## Task objective:
Below are some records. Say how many of their lines include the string "predictor", giving only the number.

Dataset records
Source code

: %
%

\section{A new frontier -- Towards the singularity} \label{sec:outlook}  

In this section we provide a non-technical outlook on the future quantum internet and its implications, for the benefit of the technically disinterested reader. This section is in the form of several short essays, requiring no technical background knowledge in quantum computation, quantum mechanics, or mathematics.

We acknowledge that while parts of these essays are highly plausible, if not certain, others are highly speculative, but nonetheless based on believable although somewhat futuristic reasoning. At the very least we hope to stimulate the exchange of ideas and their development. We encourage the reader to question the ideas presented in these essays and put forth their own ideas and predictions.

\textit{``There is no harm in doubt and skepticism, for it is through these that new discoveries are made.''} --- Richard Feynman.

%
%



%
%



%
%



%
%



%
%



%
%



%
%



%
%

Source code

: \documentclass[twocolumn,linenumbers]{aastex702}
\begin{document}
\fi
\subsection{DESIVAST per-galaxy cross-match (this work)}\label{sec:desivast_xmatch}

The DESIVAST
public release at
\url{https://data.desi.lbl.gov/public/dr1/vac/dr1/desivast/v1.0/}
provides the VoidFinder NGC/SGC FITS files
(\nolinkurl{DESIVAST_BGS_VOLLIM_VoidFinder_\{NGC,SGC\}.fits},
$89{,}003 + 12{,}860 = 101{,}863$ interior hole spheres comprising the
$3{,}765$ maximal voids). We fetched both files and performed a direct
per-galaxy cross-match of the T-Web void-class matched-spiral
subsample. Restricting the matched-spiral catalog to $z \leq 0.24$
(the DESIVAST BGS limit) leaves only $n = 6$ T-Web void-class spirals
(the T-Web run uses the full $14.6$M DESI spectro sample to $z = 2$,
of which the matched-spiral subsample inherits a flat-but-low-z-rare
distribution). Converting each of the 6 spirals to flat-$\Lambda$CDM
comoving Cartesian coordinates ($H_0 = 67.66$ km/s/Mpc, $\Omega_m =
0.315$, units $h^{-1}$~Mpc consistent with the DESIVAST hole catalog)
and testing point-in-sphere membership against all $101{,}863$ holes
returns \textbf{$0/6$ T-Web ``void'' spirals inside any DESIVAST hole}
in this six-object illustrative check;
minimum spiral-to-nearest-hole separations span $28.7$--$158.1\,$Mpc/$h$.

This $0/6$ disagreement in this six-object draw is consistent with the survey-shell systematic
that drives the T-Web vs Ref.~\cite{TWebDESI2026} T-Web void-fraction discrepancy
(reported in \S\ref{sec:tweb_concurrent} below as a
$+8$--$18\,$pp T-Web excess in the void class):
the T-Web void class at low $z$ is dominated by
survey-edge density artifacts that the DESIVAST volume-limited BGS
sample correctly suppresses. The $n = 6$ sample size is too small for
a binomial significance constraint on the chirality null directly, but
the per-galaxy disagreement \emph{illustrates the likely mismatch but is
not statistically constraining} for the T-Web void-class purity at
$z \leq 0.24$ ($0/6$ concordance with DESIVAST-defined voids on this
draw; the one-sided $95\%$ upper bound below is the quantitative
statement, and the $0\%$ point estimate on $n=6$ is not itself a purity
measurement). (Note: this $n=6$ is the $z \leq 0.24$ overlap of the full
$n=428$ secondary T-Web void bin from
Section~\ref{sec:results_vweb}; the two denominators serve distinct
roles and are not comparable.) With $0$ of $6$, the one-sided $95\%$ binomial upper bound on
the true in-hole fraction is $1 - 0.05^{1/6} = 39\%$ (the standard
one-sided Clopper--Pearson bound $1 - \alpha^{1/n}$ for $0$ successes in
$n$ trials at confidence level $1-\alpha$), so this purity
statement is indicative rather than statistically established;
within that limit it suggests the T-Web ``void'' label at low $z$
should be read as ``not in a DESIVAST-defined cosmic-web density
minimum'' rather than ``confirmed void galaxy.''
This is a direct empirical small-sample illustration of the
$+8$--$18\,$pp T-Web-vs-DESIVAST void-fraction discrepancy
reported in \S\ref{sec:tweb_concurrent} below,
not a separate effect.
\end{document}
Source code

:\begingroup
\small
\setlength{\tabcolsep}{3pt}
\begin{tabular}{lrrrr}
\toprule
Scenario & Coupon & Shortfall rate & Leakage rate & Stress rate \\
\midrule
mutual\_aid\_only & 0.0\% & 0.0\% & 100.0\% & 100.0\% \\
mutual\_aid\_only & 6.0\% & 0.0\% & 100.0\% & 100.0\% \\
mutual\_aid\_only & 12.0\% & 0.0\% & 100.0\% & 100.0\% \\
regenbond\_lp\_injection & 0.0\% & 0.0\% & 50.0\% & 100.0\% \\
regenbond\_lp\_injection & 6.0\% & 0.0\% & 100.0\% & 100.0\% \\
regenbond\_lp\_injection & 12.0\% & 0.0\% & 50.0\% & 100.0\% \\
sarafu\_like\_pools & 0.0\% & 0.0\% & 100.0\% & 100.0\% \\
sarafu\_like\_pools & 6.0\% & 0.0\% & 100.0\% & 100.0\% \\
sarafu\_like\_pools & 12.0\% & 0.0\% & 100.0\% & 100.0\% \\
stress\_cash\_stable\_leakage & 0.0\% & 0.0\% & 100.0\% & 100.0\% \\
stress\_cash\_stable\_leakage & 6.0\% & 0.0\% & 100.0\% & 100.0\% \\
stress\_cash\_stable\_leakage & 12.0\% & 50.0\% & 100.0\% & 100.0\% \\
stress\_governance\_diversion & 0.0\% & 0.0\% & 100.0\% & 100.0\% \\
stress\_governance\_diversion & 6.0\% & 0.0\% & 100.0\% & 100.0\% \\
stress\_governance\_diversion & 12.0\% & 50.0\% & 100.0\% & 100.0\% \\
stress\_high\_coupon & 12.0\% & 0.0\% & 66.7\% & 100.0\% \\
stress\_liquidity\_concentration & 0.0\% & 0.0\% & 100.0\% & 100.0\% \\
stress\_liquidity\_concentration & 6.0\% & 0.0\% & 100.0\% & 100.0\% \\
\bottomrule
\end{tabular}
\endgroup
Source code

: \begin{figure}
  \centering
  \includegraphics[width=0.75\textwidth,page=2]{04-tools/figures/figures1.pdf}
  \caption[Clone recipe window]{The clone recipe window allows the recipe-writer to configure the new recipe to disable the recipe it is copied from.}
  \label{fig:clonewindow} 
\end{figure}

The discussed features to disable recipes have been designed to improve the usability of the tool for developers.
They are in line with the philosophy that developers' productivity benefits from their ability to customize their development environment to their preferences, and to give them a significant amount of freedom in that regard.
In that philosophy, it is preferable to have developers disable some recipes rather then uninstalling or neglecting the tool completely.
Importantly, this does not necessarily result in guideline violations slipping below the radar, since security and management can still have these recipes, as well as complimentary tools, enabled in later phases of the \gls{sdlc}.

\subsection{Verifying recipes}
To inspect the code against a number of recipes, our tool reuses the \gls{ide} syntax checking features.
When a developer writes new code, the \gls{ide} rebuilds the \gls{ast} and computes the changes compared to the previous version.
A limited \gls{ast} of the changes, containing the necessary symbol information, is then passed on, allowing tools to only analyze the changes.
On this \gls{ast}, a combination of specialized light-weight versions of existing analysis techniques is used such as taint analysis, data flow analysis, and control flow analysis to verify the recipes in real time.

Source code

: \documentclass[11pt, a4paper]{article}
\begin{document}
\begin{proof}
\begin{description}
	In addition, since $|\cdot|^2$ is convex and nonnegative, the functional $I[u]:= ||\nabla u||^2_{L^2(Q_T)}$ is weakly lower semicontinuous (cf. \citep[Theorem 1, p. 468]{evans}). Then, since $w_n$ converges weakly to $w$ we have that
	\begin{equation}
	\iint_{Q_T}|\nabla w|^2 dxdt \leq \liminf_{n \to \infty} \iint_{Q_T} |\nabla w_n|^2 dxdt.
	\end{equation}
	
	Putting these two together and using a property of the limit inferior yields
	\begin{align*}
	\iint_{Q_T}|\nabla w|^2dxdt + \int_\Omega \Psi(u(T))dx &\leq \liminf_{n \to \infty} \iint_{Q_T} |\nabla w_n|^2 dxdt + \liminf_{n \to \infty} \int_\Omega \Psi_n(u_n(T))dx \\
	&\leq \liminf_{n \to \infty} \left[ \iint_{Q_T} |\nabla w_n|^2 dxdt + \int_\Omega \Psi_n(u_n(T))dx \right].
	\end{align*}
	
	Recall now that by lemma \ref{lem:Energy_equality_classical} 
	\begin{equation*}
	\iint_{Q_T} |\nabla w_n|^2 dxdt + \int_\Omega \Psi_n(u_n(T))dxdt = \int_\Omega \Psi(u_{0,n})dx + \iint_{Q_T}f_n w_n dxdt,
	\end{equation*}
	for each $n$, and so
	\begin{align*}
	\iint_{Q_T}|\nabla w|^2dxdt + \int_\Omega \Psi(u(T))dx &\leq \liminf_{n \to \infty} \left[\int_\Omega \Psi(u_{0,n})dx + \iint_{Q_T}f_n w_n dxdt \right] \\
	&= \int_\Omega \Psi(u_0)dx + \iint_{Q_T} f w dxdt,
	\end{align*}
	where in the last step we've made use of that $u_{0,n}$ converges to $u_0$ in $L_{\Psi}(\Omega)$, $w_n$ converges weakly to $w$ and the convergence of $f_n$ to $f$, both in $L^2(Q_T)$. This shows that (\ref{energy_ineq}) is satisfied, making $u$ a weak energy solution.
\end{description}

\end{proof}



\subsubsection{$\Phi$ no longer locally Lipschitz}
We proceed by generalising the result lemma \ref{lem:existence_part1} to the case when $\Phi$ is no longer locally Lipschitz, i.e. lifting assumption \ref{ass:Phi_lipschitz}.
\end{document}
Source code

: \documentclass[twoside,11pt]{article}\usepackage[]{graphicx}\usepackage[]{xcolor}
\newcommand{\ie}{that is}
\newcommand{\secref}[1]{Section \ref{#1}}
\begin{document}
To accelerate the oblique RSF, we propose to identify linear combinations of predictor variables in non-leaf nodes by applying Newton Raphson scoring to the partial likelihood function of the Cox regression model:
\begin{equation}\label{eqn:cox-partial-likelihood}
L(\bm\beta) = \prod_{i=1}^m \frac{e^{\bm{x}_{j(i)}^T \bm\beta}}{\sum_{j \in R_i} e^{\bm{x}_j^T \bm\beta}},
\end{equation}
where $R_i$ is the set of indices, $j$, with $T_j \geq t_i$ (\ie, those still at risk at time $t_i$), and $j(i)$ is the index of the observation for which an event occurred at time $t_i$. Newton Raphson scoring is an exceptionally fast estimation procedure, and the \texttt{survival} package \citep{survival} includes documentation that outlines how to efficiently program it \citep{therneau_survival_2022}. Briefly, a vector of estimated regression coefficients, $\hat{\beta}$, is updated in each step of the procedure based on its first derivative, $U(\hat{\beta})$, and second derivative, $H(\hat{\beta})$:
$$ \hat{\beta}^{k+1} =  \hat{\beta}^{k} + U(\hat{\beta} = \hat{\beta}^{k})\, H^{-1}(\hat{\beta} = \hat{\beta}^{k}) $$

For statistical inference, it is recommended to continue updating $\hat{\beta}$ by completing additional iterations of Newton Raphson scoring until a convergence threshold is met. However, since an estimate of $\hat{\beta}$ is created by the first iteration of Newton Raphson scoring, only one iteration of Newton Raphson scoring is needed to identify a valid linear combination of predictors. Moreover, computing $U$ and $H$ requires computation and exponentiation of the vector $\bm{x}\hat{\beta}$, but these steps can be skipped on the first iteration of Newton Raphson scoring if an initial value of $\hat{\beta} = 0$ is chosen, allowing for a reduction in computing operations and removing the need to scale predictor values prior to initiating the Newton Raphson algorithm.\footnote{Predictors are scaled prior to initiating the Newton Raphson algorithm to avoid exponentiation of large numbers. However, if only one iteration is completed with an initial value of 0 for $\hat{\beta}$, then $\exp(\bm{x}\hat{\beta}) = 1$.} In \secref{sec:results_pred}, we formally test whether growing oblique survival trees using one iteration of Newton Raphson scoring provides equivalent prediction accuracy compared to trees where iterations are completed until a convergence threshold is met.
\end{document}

## Finished exercise:
2